▶ _Your assignment_
Every line below that holds the word "construir" must be listed.

[[ Materials provided, beginning ]]

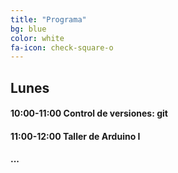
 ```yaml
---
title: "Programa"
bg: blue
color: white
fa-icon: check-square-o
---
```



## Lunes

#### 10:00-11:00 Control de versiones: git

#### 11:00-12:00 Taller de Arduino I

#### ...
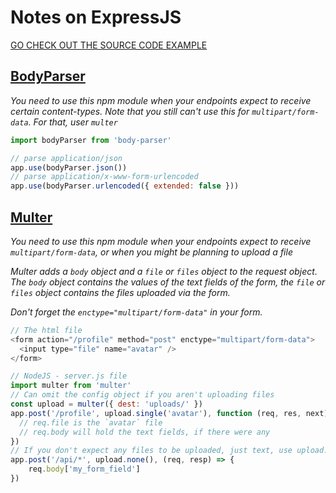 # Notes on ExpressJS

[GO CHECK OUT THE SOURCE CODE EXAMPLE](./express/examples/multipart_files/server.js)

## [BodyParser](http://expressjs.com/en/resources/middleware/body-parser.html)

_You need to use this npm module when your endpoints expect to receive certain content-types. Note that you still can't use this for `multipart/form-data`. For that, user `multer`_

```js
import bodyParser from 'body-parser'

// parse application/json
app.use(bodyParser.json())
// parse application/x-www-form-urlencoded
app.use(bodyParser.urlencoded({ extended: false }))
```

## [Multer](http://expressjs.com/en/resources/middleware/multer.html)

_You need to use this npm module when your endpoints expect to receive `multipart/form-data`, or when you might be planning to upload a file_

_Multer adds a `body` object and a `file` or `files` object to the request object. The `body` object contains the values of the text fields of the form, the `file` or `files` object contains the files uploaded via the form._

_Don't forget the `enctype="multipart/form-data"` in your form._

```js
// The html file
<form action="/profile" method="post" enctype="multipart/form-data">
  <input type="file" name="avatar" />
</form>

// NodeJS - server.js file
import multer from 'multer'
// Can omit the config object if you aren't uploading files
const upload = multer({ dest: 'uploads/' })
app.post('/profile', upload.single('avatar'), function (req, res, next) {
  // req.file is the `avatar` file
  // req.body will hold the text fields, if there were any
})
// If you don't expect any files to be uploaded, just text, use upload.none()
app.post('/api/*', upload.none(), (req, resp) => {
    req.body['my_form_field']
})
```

[[ Materials provided, end ]]
[[ Materials provided, beginning ]]

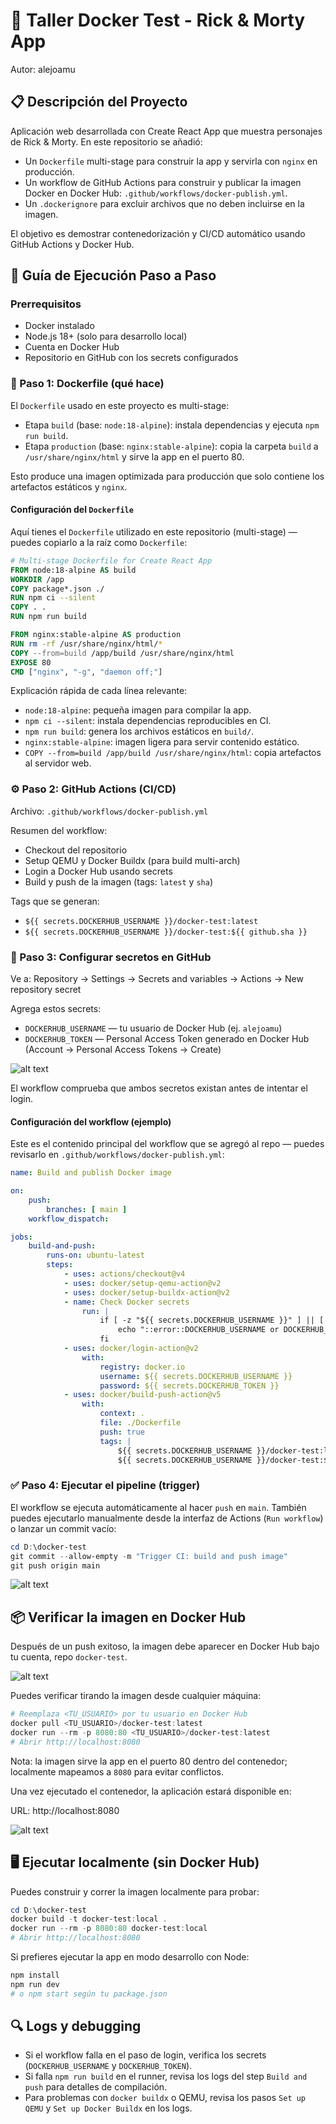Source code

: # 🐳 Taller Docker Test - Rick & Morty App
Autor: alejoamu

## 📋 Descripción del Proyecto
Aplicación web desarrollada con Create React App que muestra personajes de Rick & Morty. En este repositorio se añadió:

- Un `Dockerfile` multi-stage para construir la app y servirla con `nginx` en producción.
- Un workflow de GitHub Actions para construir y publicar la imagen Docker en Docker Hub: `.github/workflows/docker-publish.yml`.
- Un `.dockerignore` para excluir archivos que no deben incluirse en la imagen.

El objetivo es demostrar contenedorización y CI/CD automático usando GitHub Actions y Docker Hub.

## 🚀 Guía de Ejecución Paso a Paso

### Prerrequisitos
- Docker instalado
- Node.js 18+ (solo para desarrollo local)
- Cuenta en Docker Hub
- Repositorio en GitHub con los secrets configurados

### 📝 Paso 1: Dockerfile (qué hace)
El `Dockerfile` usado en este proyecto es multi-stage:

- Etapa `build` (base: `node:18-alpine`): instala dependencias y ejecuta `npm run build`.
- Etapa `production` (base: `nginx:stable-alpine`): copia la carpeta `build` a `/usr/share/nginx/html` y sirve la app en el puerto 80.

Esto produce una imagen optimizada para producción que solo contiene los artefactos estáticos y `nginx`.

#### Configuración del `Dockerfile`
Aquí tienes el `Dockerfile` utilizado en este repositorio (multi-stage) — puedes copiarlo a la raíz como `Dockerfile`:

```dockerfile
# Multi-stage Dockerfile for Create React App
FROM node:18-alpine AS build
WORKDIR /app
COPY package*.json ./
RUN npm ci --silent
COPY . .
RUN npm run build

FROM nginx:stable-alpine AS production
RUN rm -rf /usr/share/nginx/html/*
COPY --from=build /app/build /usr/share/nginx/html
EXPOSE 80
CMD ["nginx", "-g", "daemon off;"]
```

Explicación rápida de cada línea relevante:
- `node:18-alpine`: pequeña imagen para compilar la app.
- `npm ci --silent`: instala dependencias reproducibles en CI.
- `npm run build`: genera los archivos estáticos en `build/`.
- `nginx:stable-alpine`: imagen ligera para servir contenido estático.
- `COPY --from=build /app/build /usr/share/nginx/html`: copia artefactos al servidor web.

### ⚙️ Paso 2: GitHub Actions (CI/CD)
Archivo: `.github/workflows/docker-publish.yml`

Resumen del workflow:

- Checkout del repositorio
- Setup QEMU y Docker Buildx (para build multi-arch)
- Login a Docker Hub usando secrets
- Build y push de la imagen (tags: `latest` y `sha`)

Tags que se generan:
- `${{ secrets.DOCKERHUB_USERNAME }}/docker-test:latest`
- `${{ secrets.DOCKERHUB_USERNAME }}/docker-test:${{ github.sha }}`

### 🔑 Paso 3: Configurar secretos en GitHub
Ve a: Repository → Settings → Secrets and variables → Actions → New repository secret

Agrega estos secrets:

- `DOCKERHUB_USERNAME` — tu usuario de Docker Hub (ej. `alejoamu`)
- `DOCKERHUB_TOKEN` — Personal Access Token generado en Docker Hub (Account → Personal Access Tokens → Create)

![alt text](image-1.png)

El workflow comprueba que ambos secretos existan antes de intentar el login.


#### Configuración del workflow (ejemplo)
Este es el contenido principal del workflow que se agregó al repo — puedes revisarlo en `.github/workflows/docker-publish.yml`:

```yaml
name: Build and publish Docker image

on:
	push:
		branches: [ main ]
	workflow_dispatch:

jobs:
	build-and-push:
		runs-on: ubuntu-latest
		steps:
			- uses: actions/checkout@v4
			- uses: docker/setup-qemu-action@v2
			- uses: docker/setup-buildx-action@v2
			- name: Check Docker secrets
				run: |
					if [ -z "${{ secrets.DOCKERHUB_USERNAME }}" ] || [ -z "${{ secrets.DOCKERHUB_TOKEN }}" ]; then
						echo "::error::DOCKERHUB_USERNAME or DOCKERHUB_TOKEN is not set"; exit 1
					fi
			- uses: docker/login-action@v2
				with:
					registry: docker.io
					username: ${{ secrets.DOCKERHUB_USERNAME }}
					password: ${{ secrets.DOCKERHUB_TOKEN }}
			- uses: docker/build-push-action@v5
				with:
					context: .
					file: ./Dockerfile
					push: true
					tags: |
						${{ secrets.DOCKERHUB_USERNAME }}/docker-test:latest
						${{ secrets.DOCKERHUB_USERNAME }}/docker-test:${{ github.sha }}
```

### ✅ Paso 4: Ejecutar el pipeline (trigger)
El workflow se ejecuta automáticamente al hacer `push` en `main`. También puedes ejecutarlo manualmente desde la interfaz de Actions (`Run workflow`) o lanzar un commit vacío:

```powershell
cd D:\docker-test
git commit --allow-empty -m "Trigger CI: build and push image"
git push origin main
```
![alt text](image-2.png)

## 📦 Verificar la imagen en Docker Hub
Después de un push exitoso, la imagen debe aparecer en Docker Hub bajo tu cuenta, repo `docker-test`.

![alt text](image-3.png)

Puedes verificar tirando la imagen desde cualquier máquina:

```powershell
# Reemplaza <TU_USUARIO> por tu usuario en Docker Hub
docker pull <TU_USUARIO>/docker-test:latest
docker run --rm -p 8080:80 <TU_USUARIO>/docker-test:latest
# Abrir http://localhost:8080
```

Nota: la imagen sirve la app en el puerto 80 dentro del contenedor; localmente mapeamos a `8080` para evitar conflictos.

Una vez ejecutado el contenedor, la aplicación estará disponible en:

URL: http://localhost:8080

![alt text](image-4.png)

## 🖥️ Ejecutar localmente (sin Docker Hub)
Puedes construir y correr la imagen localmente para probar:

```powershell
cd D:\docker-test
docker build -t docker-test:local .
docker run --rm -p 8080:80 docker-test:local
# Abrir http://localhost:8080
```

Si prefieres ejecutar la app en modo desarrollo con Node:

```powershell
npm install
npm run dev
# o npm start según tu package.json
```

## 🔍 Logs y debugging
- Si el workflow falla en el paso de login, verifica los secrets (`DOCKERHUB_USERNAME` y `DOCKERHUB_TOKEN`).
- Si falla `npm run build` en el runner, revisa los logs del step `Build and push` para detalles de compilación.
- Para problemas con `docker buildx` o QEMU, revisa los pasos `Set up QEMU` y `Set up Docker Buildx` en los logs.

[[ Materials provided, end ]]

▶ _Task output_
- Un `Dockerfile` multi-stage para construir la app y servirla con `nginx` en producción.
- Un workflow de GitHub Actions para construir y publicar la imagen Docker en Docker Hub: `.github/workflows/docker-publish.yml`.
Puedes construir y correr la imagen localmente para probar:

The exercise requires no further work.